Thank so much for mentioning this, Doug!  I just watched it and it was excellent.  I never would have known about it absent your post.

Three things maybe struck me most:

1.  Errol Otis looked and spoke so "normally." A short haired, clean cut, clear-eyed guy.  Back around 1981/82-ish, when I would ask my mom to drive me to a mall bookstore to buy AD&D modules (when I was younger than my 12 year old is now, amazingly), I always bought one that was next in sequence to the last one I had bought and played, and then a 2nd one with either a Jeff Dee or Errol Otis cover.  I totally imagined Errol Otis as a wild eyed, long haired old guy who'd dropped too much acid in the 70s/80s.  Not so, as it turns out.
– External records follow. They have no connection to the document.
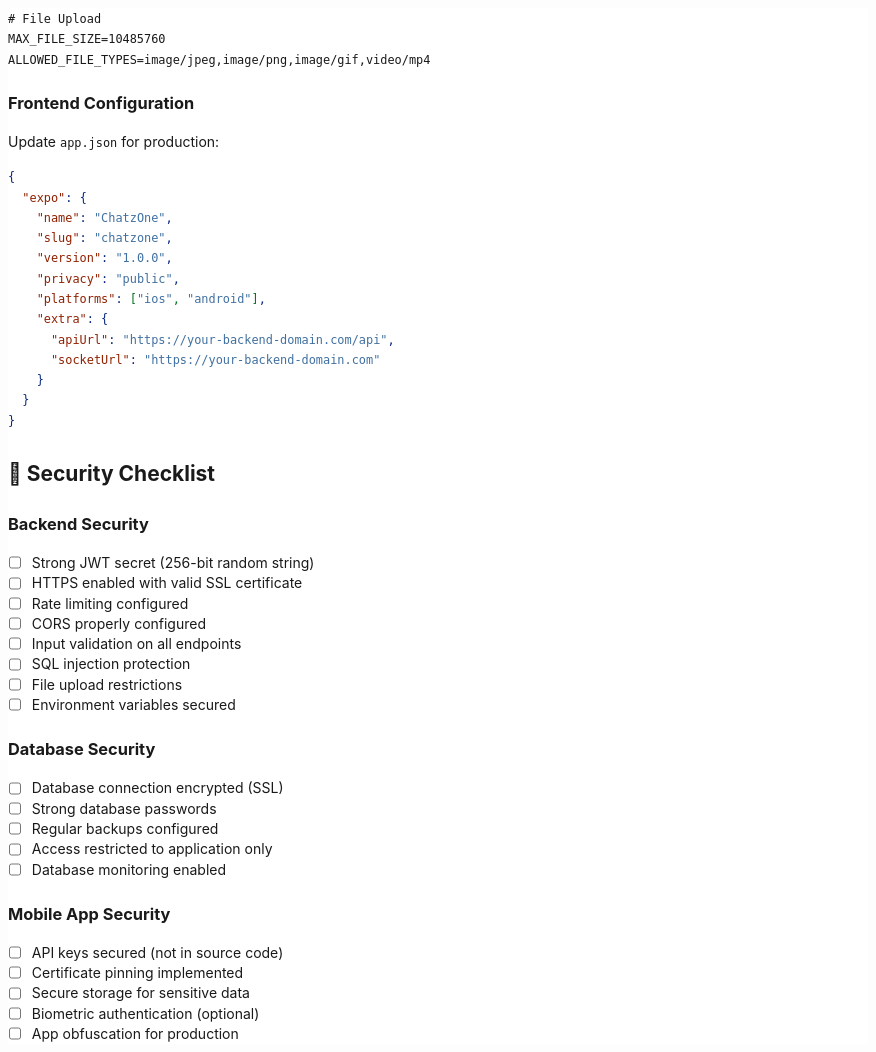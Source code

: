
 ```env
# File Upload
MAX_FILE_SIZE=10485760
ALLOWED_FILE_TYPES=image/jpeg,image/png,image/gif,video/mp4
```

### Frontend Configuration

Update `app.json` for production:

```json
{
  "expo": {
    "name": "ChatzOne",
    "slug": "chatzone",
    "version": "1.0.0",
    "privacy": "public",
    "platforms": ["ios", "android"],
    "extra": {
      "apiUrl": "https://your-backend-domain.com/api",
      "socketUrl": "https://your-backend-domain.com"
    }
  }
}
```

## 🔐 Security Checklist

### Backend Security
- [ ] Strong JWT secret (256-bit random string)
- [ ] HTTPS enabled with valid SSL certificate
- [ ] Rate limiting configured
- [ ] CORS properly configured
- [ ] Input validation on all endpoints
- [ ] SQL injection protection
- [ ] File upload restrictions
- [ ] Environment variables secured

### Database Security
- [ ] Database connection encrypted (SSL)
- [ ] Strong database passwords
- [ ] Regular backups configured
- [ ] Access restricted to application only
- [ ] Database monitoring enabled

### Mobile App Security
- [ ] API keys secured (not in source code)
- [ ] Certificate pinning implemented
- [ ] Secure storage for sensitive data
- [ ] Biometric authentication (optional)
- [ ] App obfuscation for production
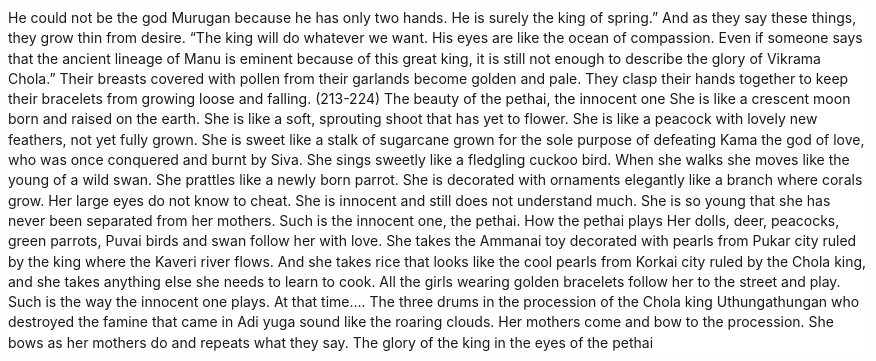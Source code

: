 He could not be the god Murugan
because he has only two hands.
He is surely the king of spring.”
And as they say these things,
they grow thin from desire.
“The king will do whatever we want.
His eyes are like the ocean of compassion.
Even if someone says
that the ancient lineage of Manu is eminent
because of this great king,
it is still not enough to describe
the glory of Vikrama Chola.”
Their breasts covered
with pollen from their garlands
become golden and pale.
They clasp their hands together
to keep their bracelets
from growing loose and falling. (213-224)
The beauty of the pethai, the innocent one
She is like a crescent moon
born and raised on the earth.
She is like a soft, sprouting shoot
that has yet to flower.
She is like a peacock
with lovely new feathers,
not yet fully grown.
She is sweet like a stalk of sugarcane
grown for the sole purpose
of defeating Kama the god of love,
who was once conquered and burnt by Siva.
She sings sweetly
like a fledgling cuckoo bird.
When she walks she moves
like the young of a wild swan.
She prattles like a newly born parrot.
She is decorated with ornaments
elegantly like a branch where corals grow.
Her large eyes do not know to cheat.
She is innocent
and still does not understand much.
She is so young
that she has never been separated from her mothers.
Such is the innocent one, the pethai.
How the pethai plays
Her dolls, deer, peacocks, green parrots,
Puvai birds and swan follow her with love.
She takes the Ammanai toy
decorated with pearls from Pukar city ruled by the king
where the Kaveri river flows.
And she takes rice that looks
like the cool pearls from Korkai city ruled by the Chola king,
and she takes anything else she needs to learn to cook.
All the girls wearing golden bracelets
follow her to the street and play.
Such is the way the innocent one plays.
At that time....
The three drums in the procession
of the Chola king Uthungathungan
who destroyed the famine that came in Adi yuga
sound like the roaring clouds.
Her mothers come and bow to the procession.
She bows as her mothers do
and repeats what they say.
The glory of the king in the eyes of the pethai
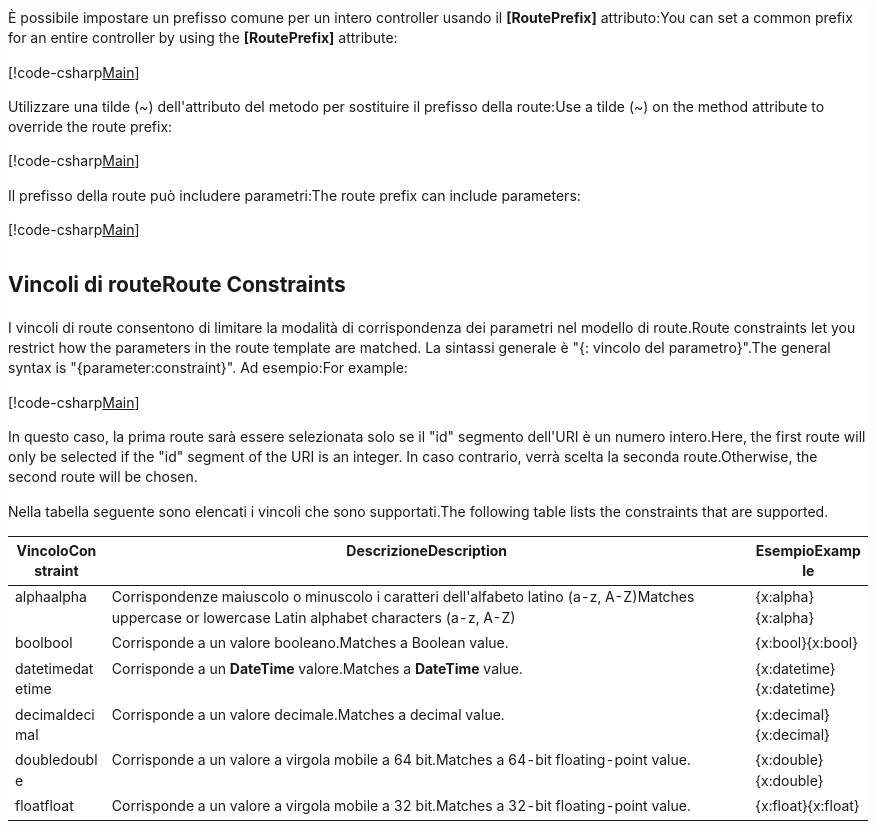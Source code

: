 <span data-ttu-id="2f1d9-179">È possibile impostare un prefisso comune per un intero controller usando il **[RoutePrefix]** attributo:</span><span class="sxs-lookup"><span data-stu-id="2f1d9-179">You can set a common prefix for an entire controller by using the **[RoutePrefix]** attribute:</span></span>

[!code-csharp[Main](attribute-routing-in-web-api-2/samples/sample11.cs)]

<span data-ttu-id="2f1d9-180">Utilizzare una tilde (~) dell'attributo del metodo per sostituire il prefisso della route:</span><span class="sxs-lookup"><span data-stu-id="2f1d9-180">Use a tilde (~) on the method attribute to override the route prefix:</span></span>

[!code-csharp[Main](attribute-routing-in-web-api-2/samples/sample12.cs)]

<span data-ttu-id="2f1d9-181">Il prefisso della route può includere parametri:</span><span class="sxs-lookup"><span data-stu-id="2f1d9-181">The route prefix can include parameters:</span></span>

[!code-csharp[Main](attribute-routing-in-web-api-2/samples/sample13.cs)]

<a id="constraints"></a>
## <a name="route-constraints"></a><span data-ttu-id="2f1d9-182">Vincoli di route</span><span class="sxs-lookup"><span data-stu-id="2f1d9-182">Route Constraints</span></span>

<span data-ttu-id="2f1d9-183">I vincoli di route consentono di limitare la modalità di corrispondenza dei parametri nel modello di route.</span><span class="sxs-lookup"><span data-stu-id="2f1d9-183">Route constraints let you restrict how the parameters in the route template are matched.</span></span> <span data-ttu-id="2f1d9-184">La sintassi generale è &quot;{: vincolo del parametro}&quot;.</span><span class="sxs-lookup"><span data-stu-id="2f1d9-184">The general syntax is &quot;{parameter:constraint}&quot;.</span></span> <span data-ttu-id="2f1d9-185">Ad esempio:</span><span class="sxs-lookup"><span data-stu-id="2f1d9-185">For example:</span></span>

[!code-csharp[Main](attribute-routing-in-web-api-2/samples/sample14.cs)]

<span data-ttu-id="2f1d9-186">In questo caso, la prima route sarà essere selezionata solo se il &quot;id&quot; segmento dell'URI è un numero intero.</span><span class="sxs-lookup"><span data-stu-id="2f1d9-186">Here, the first route will only be selected if the &quot;id&quot; segment of the URI is an integer.</span></span> <span data-ttu-id="2f1d9-187">In caso contrario, verrà scelta la seconda route.</span><span class="sxs-lookup"><span data-stu-id="2f1d9-187">Otherwise, the second route will be chosen.</span></span>

<span data-ttu-id="2f1d9-188">Nella tabella seguente sono elencati i vincoli che sono supportati.</span><span class="sxs-lookup"><span data-stu-id="2f1d9-188">The following table lists the constraints that are supported.</span></span>

| <span data-ttu-id="2f1d9-189">Vincolo</span><span class="sxs-lookup"><span data-stu-id="2f1d9-189">Constraint</span></span> | <span data-ttu-id="2f1d9-190">Descrizione</span><span class="sxs-lookup"><span data-stu-id="2f1d9-190">Description</span></span> | <span data-ttu-id="2f1d9-191">Esempio</span><span class="sxs-lookup"><span data-stu-id="2f1d9-191">Example</span></span> |
| --- | --- | --- |
| <span data-ttu-id="2f1d9-192">alpha</span><span class="sxs-lookup"><span data-stu-id="2f1d9-192">alpha</span></span> | <span data-ttu-id="2f1d9-193">Corrispondenze maiuscolo o minuscolo i caratteri dell'alfabeto latino (a-z, A-Z)</span><span class="sxs-lookup"><span data-stu-id="2f1d9-193">Matches uppercase or lowercase Latin alphabet characters (a-z, A-Z)</span></span> | <span data-ttu-id="2f1d9-194">{x:alpha}</span><span class="sxs-lookup"><span data-stu-id="2f1d9-194">{x:alpha}</span></span> |
| <span data-ttu-id="2f1d9-195">bool</span><span class="sxs-lookup"><span data-stu-id="2f1d9-195">bool</span></span> | <span data-ttu-id="2f1d9-196">Corrisponde a un valore booleano.</span><span class="sxs-lookup"><span data-stu-id="2f1d9-196">Matches a Boolean value.</span></span> | <span data-ttu-id="2f1d9-197">{x:bool}</span><span class="sxs-lookup"><span data-stu-id="2f1d9-197">{x:bool}</span></span> |
| <span data-ttu-id="2f1d9-198">datetime</span><span class="sxs-lookup"><span data-stu-id="2f1d9-198">datetime</span></span> | <span data-ttu-id="2f1d9-199">Corrisponde a un **DateTime** valore.</span><span class="sxs-lookup"><span data-stu-id="2f1d9-199">Matches a **DateTime** value.</span></span> | <span data-ttu-id="2f1d9-200">{x:datetime}</span><span class="sxs-lookup"><span data-stu-id="2f1d9-200">{x:datetime}</span></span> |
| <span data-ttu-id="2f1d9-201">decimal</span><span class="sxs-lookup"><span data-stu-id="2f1d9-201">decimal</span></span> | <span data-ttu-id="2f1d9-202">Corrisponde a un valore decimale.</span><span class="sxs-lookup"><span data-stu-id="2f1d9-202">Matches a decimal value.</span></span> | <span data-ttu-id="2f1d9-203">{x:decimal}</span><span class="sxs-lookup"><span data-stu-id="2f1d9-203">{x:decimal}</span></span> |
| <span data-ttu-id="2f1d9-204">double</span><span class="sxs-lookup"><span data-stu-id="2f1d9-204">double</span></span> | <span data-ttu-id="2f1d9-205">Corrisponde a un valore a virgola mobile a 64 bit.</span><span class="sxs-lookup"><span data-stu-id="2f1d9-205">Matches a 64-bit floating-point value.</span></span> | <span data-ttu-id="2f1d9-206">{x:double}</span><span class="sxs-lookup"><span data-stu-id="2f1d9-206">{x:double}</span></span> |
| <span data-ttu-id="2f1d9-207">float</span><span class="sxs-lookup"><span data-stu-id="2f1d9-207">float</span></span> | <span data-ttu-id="2f1d9-208">Corrisponde a un valore a virgola mobile a 32 bit.</span><span class="sxs-lookup"><span data-stu-id="2f1d9-208">Matches a 32-bit floating-point value.</span></span> | <span data-ttu-id="2f1d9-209">{x:float}</span><span class="sxs-lookup"><span data-stu-id="2f1d9-209">{x:float}</span></span> |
2.  Darlene describing the coloring of the maps from the original World of Greyhawk, one of my personal favorite RPG publications ever, by cutting out tiny pieces of colored stickers using and x-acto knife. Amazing.

3.  I thought the film slightly underplayed how jarring the transition was from the funky/young artists on TSR's staff up to 1981-ish, to the point (circa 1983?) where Larry Elmore (and, apparently, Jeff Easley and others)  was hired.  I remember seeing Larry Elmore's artwork for the first time on a D&D product and thinking to myself, "the quality of this art is so much more polished/professional than what came before, that it's like going up 3 notches - not just 1; but also it looks more 'clean' and PG-rated and less punk/rebellious/DIY (which bummed me out a little). "  I totally lost interest in D&D around this time, coincidentally or not.